Hingga saat ini, sambung Husen, sudah ada 12 ekor merak yang dilepasliarkan dari yayasan ASTI dari tahun 2016 hingga 2020.
“Sedangkan kalau hewan dilindungi itu ada 3 spesies, ada badak jawa, banteng jawa, dan beberapa spesies yang dilindungi seperti macan tutul didalamnya, dan untuk dilautnya ada penyu dan banyak yang lainnya,” ujarnya.
Sementara itu, tim kesehatan dari yayasan ASTI drh. Amira Putri Pertiwi menuturkan, selain melepaskanliarkan satwa di kawasan TNUK, pihaknya juga sudah pernah melakukan hal serupa di beberapa wilayah di Indonesia.
“Kami juga selain merilis ke TNUK sudah melakukan ke luar Pulau Jawa seperti Sumatera, Kalimantan, dan kalau di TNUK sudah kedua kalinya,” katanya.

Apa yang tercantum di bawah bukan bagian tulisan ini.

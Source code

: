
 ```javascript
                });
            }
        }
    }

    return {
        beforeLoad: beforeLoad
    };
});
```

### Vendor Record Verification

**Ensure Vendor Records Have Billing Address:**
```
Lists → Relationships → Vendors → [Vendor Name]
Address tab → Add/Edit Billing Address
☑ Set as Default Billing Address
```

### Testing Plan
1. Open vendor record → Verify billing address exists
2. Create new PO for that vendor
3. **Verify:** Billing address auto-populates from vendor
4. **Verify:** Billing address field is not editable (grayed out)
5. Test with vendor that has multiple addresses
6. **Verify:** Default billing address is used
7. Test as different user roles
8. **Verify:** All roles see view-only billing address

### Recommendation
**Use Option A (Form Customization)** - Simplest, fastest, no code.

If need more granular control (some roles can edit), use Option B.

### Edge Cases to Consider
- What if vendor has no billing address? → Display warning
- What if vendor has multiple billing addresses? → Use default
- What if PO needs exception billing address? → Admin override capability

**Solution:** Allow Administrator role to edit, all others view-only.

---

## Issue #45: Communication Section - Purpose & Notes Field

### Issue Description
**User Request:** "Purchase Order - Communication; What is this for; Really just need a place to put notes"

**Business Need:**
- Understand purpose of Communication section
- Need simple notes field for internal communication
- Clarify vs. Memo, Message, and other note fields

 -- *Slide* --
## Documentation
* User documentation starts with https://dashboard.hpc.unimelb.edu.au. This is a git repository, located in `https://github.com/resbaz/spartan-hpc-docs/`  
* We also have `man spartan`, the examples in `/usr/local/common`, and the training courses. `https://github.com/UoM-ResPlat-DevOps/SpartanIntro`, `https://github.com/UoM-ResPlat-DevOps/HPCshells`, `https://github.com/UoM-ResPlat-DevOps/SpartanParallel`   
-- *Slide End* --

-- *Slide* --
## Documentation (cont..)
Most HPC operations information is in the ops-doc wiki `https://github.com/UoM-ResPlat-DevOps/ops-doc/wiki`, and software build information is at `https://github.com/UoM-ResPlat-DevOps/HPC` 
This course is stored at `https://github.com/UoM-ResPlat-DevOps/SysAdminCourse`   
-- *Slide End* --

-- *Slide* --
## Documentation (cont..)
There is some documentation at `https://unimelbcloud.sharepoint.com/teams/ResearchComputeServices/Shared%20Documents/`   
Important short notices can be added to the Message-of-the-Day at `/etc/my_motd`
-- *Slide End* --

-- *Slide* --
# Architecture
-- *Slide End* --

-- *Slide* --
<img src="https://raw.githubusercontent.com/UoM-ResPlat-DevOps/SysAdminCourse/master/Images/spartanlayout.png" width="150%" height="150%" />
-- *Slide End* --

Ia berharap, satwa itu bisa berkembang biak dengan baik dan cepat beradaptasi di habitat aslinya itu. Diakui Amira, untuk hewan yang pernah dipelihara manusia itu memiliki kesulitan tersendiri saat masa karantina. Hal itu dikenakan satwa ini sudah terbiasa dengan prilaku pemeliharanya.
“Untuk kesulitan proses karantina itu dari prilaku hewannya sendiri, karena mereka itu tadinya rawatan manusia,” ungkapnya.